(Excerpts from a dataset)
■ ■ ■ ■ ■

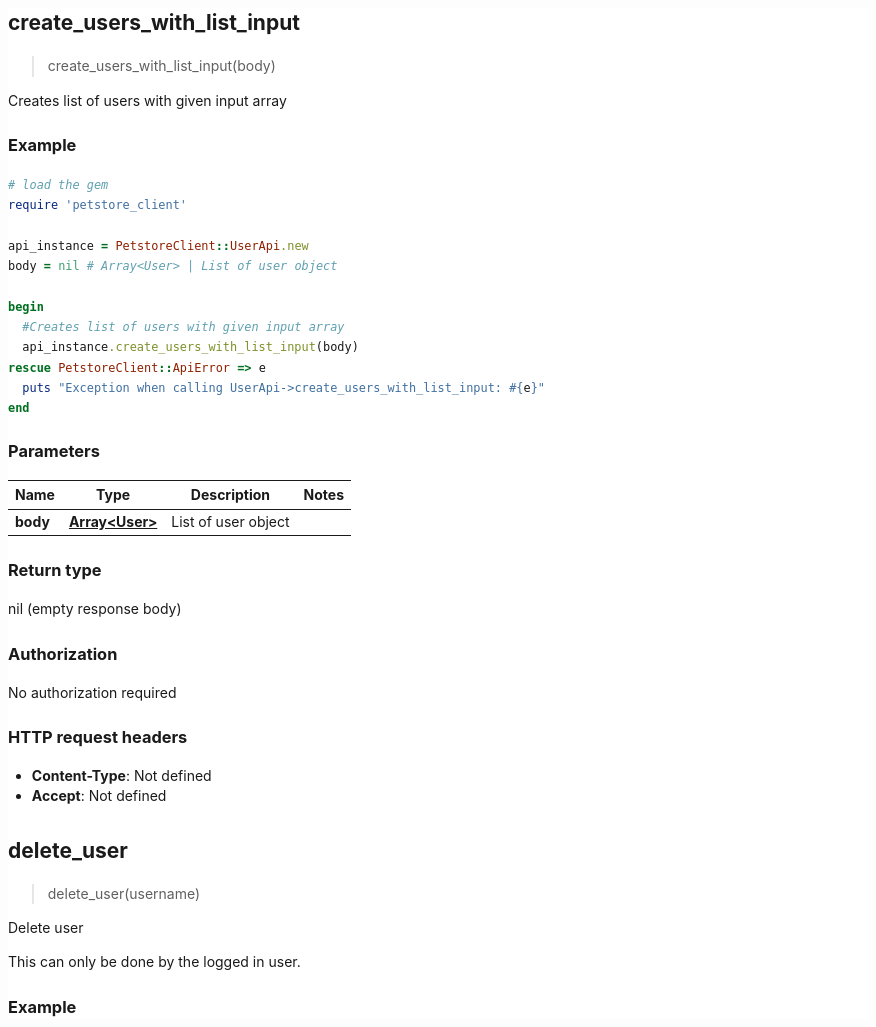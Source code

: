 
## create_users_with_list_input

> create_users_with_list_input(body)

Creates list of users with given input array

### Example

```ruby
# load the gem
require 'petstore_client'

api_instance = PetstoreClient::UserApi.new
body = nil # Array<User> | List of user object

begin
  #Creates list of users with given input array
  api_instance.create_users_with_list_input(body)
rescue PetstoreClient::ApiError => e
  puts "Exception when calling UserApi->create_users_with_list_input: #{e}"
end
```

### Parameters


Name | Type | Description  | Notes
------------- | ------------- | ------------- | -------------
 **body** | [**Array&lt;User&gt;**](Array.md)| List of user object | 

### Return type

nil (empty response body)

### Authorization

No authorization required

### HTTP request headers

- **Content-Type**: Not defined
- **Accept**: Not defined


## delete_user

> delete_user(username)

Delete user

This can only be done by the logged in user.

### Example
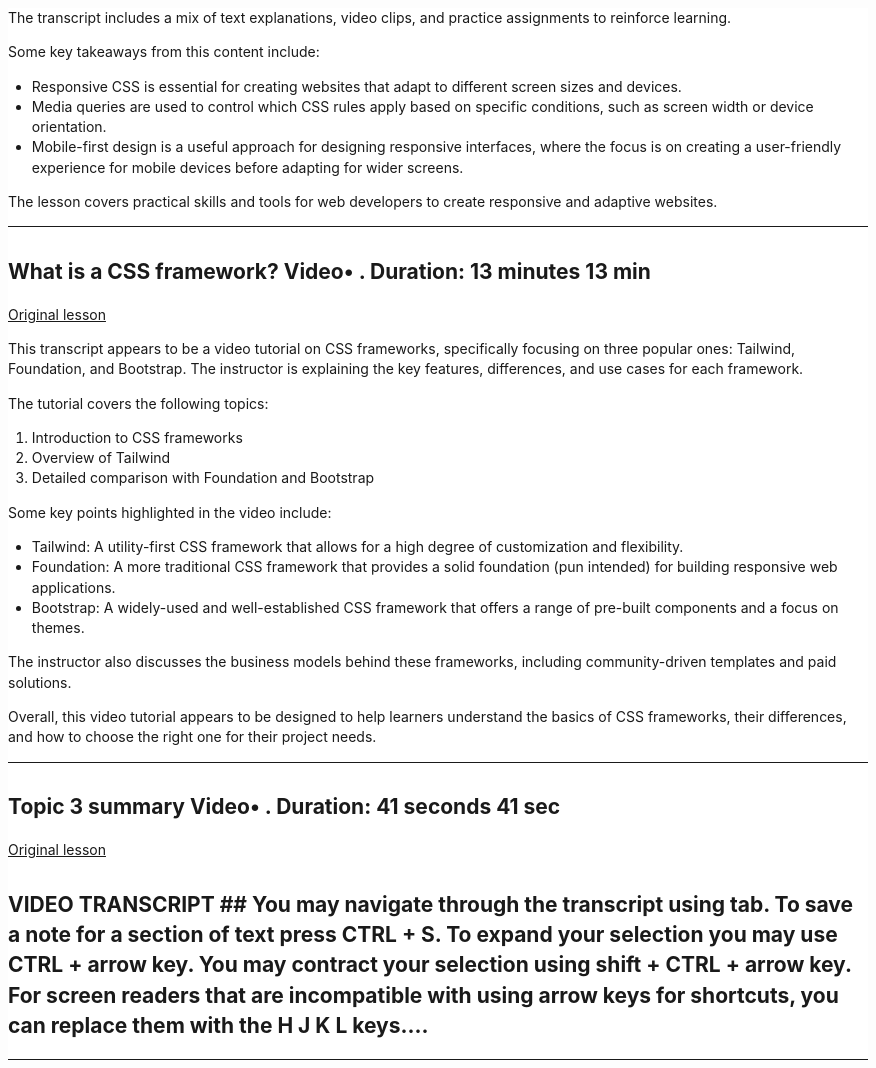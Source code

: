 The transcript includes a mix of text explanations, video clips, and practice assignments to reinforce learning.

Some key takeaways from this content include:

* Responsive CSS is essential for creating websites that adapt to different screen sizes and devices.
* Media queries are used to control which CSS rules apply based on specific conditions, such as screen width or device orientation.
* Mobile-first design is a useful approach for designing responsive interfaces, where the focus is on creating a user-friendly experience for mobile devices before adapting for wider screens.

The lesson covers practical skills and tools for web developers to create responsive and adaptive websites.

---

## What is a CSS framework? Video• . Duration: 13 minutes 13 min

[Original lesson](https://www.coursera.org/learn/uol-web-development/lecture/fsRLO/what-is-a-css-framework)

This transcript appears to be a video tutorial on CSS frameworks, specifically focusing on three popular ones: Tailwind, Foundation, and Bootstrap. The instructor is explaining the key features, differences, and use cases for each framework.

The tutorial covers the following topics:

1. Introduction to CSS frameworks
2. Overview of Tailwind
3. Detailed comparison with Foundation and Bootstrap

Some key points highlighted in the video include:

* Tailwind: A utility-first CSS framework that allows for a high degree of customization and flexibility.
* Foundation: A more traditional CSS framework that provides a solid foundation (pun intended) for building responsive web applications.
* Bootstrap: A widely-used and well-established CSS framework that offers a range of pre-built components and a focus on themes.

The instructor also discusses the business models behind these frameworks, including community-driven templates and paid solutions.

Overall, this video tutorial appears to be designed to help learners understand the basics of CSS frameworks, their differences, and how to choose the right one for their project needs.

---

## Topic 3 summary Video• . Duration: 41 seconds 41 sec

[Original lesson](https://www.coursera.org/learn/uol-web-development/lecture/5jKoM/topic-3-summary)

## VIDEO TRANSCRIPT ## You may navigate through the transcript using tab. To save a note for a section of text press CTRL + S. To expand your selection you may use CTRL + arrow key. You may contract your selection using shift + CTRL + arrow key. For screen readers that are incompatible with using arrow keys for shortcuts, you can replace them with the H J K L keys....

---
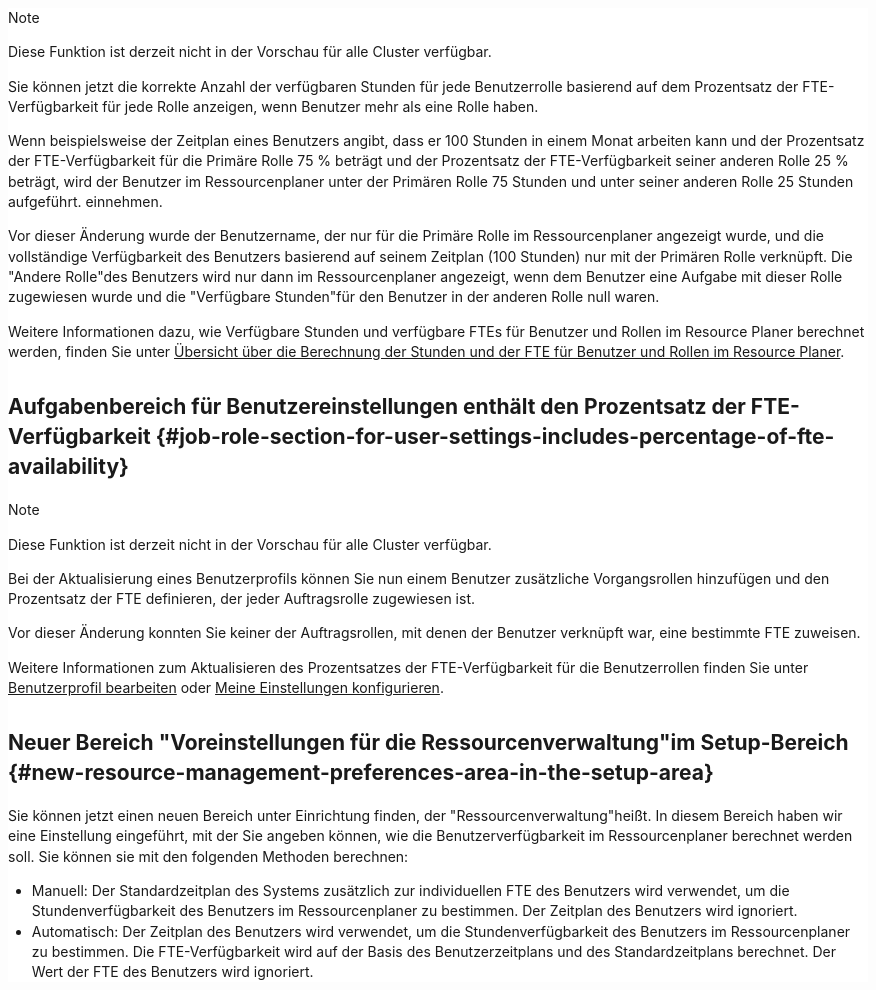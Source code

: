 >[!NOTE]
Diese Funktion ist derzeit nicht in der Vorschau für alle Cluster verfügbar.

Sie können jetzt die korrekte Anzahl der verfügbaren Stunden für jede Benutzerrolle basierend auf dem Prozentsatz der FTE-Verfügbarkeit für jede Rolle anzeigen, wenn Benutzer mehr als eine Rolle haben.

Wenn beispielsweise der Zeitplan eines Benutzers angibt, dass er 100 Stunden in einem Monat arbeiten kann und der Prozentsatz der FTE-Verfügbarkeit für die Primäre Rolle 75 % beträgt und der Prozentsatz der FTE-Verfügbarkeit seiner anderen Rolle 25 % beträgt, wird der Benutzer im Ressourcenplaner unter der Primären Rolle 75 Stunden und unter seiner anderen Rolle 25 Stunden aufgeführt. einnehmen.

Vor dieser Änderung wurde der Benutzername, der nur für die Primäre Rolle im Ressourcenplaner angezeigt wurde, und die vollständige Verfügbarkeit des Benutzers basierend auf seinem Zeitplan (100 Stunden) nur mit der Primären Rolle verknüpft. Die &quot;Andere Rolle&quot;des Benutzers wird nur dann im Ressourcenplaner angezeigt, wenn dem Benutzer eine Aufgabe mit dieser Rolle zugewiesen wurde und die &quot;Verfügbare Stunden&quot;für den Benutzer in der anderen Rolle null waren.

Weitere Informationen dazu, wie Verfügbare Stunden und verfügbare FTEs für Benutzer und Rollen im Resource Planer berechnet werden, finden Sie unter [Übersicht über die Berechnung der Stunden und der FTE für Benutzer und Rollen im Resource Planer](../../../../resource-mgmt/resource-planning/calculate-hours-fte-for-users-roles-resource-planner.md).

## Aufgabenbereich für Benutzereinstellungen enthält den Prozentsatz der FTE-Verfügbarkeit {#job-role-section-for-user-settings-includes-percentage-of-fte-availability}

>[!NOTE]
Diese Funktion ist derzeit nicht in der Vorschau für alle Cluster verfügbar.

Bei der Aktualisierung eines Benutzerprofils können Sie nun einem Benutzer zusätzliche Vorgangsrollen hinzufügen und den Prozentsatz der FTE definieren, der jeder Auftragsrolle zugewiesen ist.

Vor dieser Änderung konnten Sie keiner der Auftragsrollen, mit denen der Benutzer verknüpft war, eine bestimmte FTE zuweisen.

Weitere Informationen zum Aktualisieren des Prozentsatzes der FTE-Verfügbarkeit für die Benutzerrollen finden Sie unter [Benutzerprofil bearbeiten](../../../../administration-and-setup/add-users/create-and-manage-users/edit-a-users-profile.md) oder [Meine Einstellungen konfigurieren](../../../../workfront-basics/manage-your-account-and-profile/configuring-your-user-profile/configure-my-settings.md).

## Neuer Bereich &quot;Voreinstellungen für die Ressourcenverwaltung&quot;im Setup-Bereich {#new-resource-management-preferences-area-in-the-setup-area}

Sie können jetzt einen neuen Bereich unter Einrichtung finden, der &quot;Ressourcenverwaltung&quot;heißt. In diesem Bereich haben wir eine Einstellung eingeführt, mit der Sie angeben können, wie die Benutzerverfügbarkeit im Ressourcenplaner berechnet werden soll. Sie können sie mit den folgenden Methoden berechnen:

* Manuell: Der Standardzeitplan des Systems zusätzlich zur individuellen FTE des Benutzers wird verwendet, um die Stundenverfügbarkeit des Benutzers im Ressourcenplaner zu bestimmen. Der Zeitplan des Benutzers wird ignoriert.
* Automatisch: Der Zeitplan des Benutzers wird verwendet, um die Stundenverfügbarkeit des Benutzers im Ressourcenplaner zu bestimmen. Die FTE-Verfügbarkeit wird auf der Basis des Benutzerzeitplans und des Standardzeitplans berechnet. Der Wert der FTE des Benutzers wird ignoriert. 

■ ■ ■ ■ ■

To do
Retype the data exactly as it stands, but keep the images out of your copy.

Exercise answer
Source code

: 
## create_users_with_list_input

> create_users_with_list_input(body)

Creates list of users with given input array

### Example

```ruby
# load the gem
require 'petstore_client'

api_instance = PetstoreClient::UserApi.new
body = nil # Array<User> | List of user object

begin
  #Creates list of users with given input array
  api_instance.create_users_with_list_input(body)
rescue PetstoreClient::ApiError => e
  puts "Exception when calling UserApi->create_users_with_list_input: #{e}"
end
```

### Parameters


Name | Type | Description  | Notes
------------- | ------------- | ------------- | -------------
 **body** | [**Array&lt;User&gt;**](Array.md)| List of user object | 

### Return type

nil (empty response body)

### Authorization

No authorization required

### HTTP request headers

- **Content-Type**: Not defined
- **Accept**: Not defined


## delete_user

> delete_user(username)

Delete user

This can only be done by the logged in user.

### Example
Source code

: The transcript includes a mix of text explanations, video clips, and practice assignments to reinforce learning.

Some key takeaways from this content include:

* Responsive CSS is essential for creating websites that adapt to different screen sizes and devices.
* Media queries are used to control which CSS rules apply based on specific conditions, such as screen width or device orientation.
* Mobile-first design is a useful approach for designing responsive interfaces, where the focus is on creating a user-friendly experience for mobile devices before adapting for wider screens.

The lesson covers practical skills and tools for web developers to create responsive and adaptive websites.

---

## What is a CSS framework? Video• . Duration: 13 minutes 13 min

[Original lesson](https://www.coursera.org/learn/uol-web-development/lecture/fsRLO/what-is-a-css-framework)

This transcript appears to be a video tutorial on CSS frameworks, specifically focusing on three popular ones: Tailwind, Foundation, and Bootstrap. The instructor is explaining the key features, differences, and use cases for each framework.

The tutorial covers the following topics:

1. Introduction to CSS frameworks
2. Overview of Tailwind
3. Detailed comparison with Foundation and Bootstrap

Some key points highlighted in the video include:

* Tailwind: A utility-first CSS framework that allows for a high degree of customization and flexibility.
* Foundation: A more traditional CSS framework that provides a solid foundation (pun intended) for building responsive web applications.
* Bootstrap: A widely-used and well-established CSS framework that offers a range of pre-built components and a focus on themes.

The instructor also discusses the business models behind these frameworks, including community-driven templates and paid solutions.

Overall, this video tutorial appears to be designed to help learners understand the basics of CSS frameworks, their differences, and how to choose the right one for their project needs.

---

## Topic 3 summary Video• . Duration: 41 seconds 41 sec

[Original lesson](https://www.coursera.org/learn/uol-web-development/lecture/5jKoM/topic-3-summary)

## VIDEO TRANSCRIPT ## You may navigate through the transcript using tab. To save a note for a section of text press CTRL + S. To expand your selection you may use CTRL + arrow key. You may contract your selection using shift + CTRL + arrow key. For screen readers that are incompatible with using arrow keys for shortcuts, you can replace them with the H J K L keys....

---
Source code

: >[!NOTE]
Diese Funktion ist derzeit nicht in der Vorschau für alle Cluster verfügbar.

Sie können jetzt die korrekte Anzahl der verfügbaren Stunden für jede Benutzerrolle basierend auf dem Prozentsatz der FTE-Verfügbarkeit für jede Rolle anzeigen, wenn Benutzer mehr als eine Rolle haben.

Wenn beispielsweise der Zeitplan eines Benutzers angibt, dass er 100 Stunden in einem Monat arbeiten kann und der Prozentsatz der FTE-Verfügbarkeit für die Primäre Rolle 75 % beträgt und der Prozentsatz der FTE-Verfügbarkeit seiner anderen Rolle 25 % beträgt, wird der Benutzer im Ressourcenplaner unter der Primären Rolle 75 Stunden und unter seiner anderen Rolle 25 Stunden aufgeführt. einnehmen.

Vor dieser Änderung wurde der Benutzername, der nur für die Primäre Rolle im Ressourcenplaner angezeigt wurde, und die vollständige Verfügbarkeit des Benutzers basierend auf seinem Zeitplan (100 Stunden) nur mit der Primären Rolle verknüpft. Die &quot;Andere Rolle&quot;des Benutzers wird nur dann im Ressourcenplaner angezeigt, wenn dem Benutzer eine Aufgabe mit dieser Rolle zugewiesen wurde und die &quot;Verfügbare Stunden&quot;für den Benutzer in der anderen Rolle null waren.

Weitere Informationen dazu, wie Verfügbare Stunden und verfügbare FTEs für Benutzer und Rollen im Resource Planer berechnet werden, finden Sie unter [Übersicht über die Berechnung der Stunden und der FTE für Benutzer und Rollen im Resource Planer](../../../../resource-mgmt/resource-planning/calculate-hours-fte-for-users-roles-resource-planner.md).

## Aufgabenbereich für Benutzereinstellungen enthält den Prozentsatz der FTE-Verfügbarkeit {#job-role-section-for-user-settings-includes-percentage-of-fte-availability}

>[!NOTE]
Diese Funktion ist derzeit nicht in der Vorschau für alle Cluster verfügbar.

Bei der Aktualisierung eines Benutzerprofils können Sie nun einem Benutzer zusätzliche Vorgangsrollen hinzufügen und den Prozentsatz der FTE definieren, der jeder Auftragsrolle zugewiesen ist.

Vor dieser Änderung konnten Sie keiner der Auftragsrollen, mit denen der Benutzer verknüpft war, eine bestimmte FTE zuweisen.

Weitere Informationen zum Aktualisieren des Prozentsatzes der FTE-Verfügbarkeit für die Benutzerrollen finden Sie unter [Benutzerprofil bearbeiten](../../../../administration-and-setup/add-users/create-and-manage-users/edit-a-users-profile.md) oder [Meine Einstellungen konfigurieren](../../../../workfront-basics/manage-your-account-and-profile/configuring-your-user-profile/configure-my-settings.md).

## Neuer Bereich &quot;Voreinstellungen für die Ressourcenverwaltung&quot;im Setup-Bereich {#new-resource-management-preferences-area-in-the-setup-area}

Sie können jetzt einen neuen Bereich unter Einrichtung finden, der &quot;Ressourcenverwaltung&quot;heißt. In diesem Bereich haben wir eine Einstellung eingeführt, mit der Sie angeben können, wie die Benutzerverfügbarkeit im Ressourcenplaner berechnet werden soll. Sie können sie mit den folgenden Methoden berechnen:

* Manuell: Der Standardzeitplan des Systems zusätzlich zur individuellen FTE des Benutzers wird verwendet, um die Stundenverfügbarkeit des Benutzers im Ressourcenplaner zu bestimmen. Der Zeitplan des Benutzers wird ignoriert.
* Automatisch: Der Zeitplan des Benutzers wird verwendet, um die Stundenverfügbarkeit des Benutzers im Ressourcenplaner zu bestimmen. Die FTE-Verfügbarkeit wird auf der Basis des Benutzerzeitplans und des Standardzeitplans berechnet. Der Wert der FTE des Benutzers wird ignoriert. 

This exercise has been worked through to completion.